Impute Demo

This notebook demonstrates how to use the SimpleSmartImputer module from MissMecha for basic missing value imputation.

We will:

  • Create a small dataset with both numerical and categorical features

  • Apply automatic imputation strategies

  • Inspect the imputed results

[1]:
# --- Import Required Libraries ---
import pandas as pd
import numpy as np

# --- Set random seed for reproducibility ---
np.random.seed(42)

[2]:
# --- Create a Synthetic Dataset ---

data = {
    'age': [25, np.nan, 30, 22, np.nan, 28, 35, 40, np.nan, 32],
    'income': [50000, 60000, np.nan, 52000, 58000, np.nan, 61000, 59000, 57000, np.nan],
    'gender': ['M', 'F', 'M', np.nan, 'F', 'F', 'M', 'F', np.nan, 'F']
}

df = pd.DataFrame(data)

print("Original dataset with missing values:")
df.head()

Original dataset with missing values:
[2]:
age income gender
0 25.0 50000.0 M
1 NaN 60000.0 F
2 30.0 NaN M
3 22.0 52000.0 NaN
4 NaN 58000.0 F
[5]:
# --- Apply SimpleSmartImputer ---

from missmecha.impute import SimpleSmartImputer

# Instantiate the imputer
imp = SimpleSmartImputer(cat_cols=['gender'])

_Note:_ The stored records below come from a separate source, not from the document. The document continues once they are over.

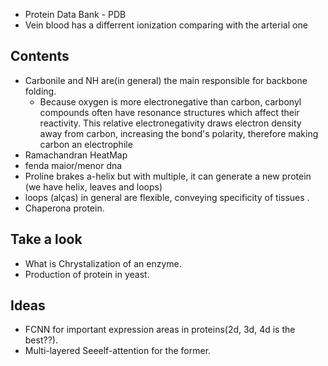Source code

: * Protein Data Bank - PDB
* Vein blood has a differrent ionization comparing with the arterial one


## Contents
* Carbonile and NH are(in general) the main responsible for backbone folding.
    - Because oxygen is more electronegative than carbon, carbonyl compounds often have resonance structures which affect their reactivity. This relative electronegativity draws electron density away from carbon, increasing the bond's polarity, therefore making carbon an electrophile 
* Ramachandran HeatMap
* fenda maior/menor dna
* Proline brakes a-helix but with multiple, it can generate a new protein
(we have helix, leaves and loops)
* loops (alças) in general are flexible, conveying specificity of tissues .
* Chaperona protein.


## Take a look 
- What is Chrystalization of an enzyme.
- Production of protein in yeast.


## Ideas
* FCNN for important expression areas in proteins(2d, 3d, 4d is the best??).
* Multi-layered Seeelf-attention for the former.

# Fit and transform the data
df_imputed = imp.fit_transform(df)

print("Imputed dataset:")
df_imputed.head()


[SimpleSmartImputer] Column 'age' treated as numerical. Fill value = 30.285714285714285
[SimpleSmartImputer] Column 'income' treated as numerical. Fill value = 56714.28571428572
[SimpleSmartImputer] Column 'gender' treated as categorical. Fill value = F
Imputed dataset:
[5]:
age income gender
0 25.000000 50000.000000 M
1 30.285714 60000.000000 F
2 30.000000 56714.285714 M
3 22.000000 52000.000000 F
4 30.285714 58000.000000 F

Note

  • Numerical columns (e.g., age, income) are imputed using the mean.

  • Categorical columns (e.g., gender) are imputed using the mode.

  • No manual column type specification is required; MissMecha detects types automatically.

For more advanced control, users can manually specify column types or customize imputation behavior.

Key Takeaways

  • Automatically imputes numerical columns with mean and categorical columns with mode.

  • Supports scikit-learn style API (fit, transform, fit_transform).

  • Allows manual specification of categorical columns if needed.

  • Provides a quick and lightweight baseline for missing data imputation.